## TASK REQUIREMENTS
After locating the line that holds "It is possible", output it and all following lines word for word, stopping only at the end of the data.

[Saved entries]
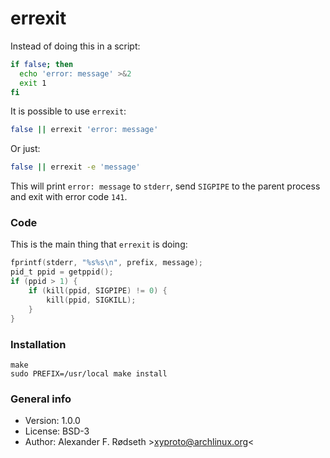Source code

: # errexit

Instead of doing this in a script:

```bash
if false; then
  echo 'error: message' >&2
  exit 1
fi
```

It is possible to use `errexit`:

```bash
false || errexit 'error: message'
```

Or just:

```bash
false || errexit -e 'message'
```

This will print `error: message` to `stderr`, send `SIGPIPE` to the parent process and exit with error code `141`.

### Code

This is the main thing that `errexit` is doing:

```c
fprintf(stderr, "%s%s\n", prefix, message);
pid_t ppid = getppid();
if (ppid > 1) {
    if (kill(ppid, SIGPIPE) != 0) {
        kill(ppid, SIGKILL);
    }
}
```

### Installation

```
make
sudo PREFIX=/usr/local make install
```

### General info

* Version: 1.0.0
* License: BSD-3
* Author: Alexander F. Rødseth &gt;xyproto@archlinux.org&lt;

## EXPECTED ANSWER
It is possible to use `errexit`:

```bash
false || errexit 'error: message'
```

Or just:

```bash
false || errexit -e 'message'
```

This will print `error: message` to `stderr`, send `SIGPIPE` to the parent process and exit with error code `141`.

### Code

This is the main thing that `errexit` is doing:

```c
fprintf(stderr, "%s%s\n", prefix, message);
pid_t ppid = getppid();
if (ppid > 1) {
    if (kill(ppid, SIGPIPE) != 0) {
        kill(ppid, SIGKILL);
    }
}
```

### Installation

```
make
sudo PREFIX=/usr/local make install
```

### General info

* Version: 1.0.0
* License: BSD-3
* Author: Alexander F. Rødseth &gt;xyproto@archlinux.org&lt;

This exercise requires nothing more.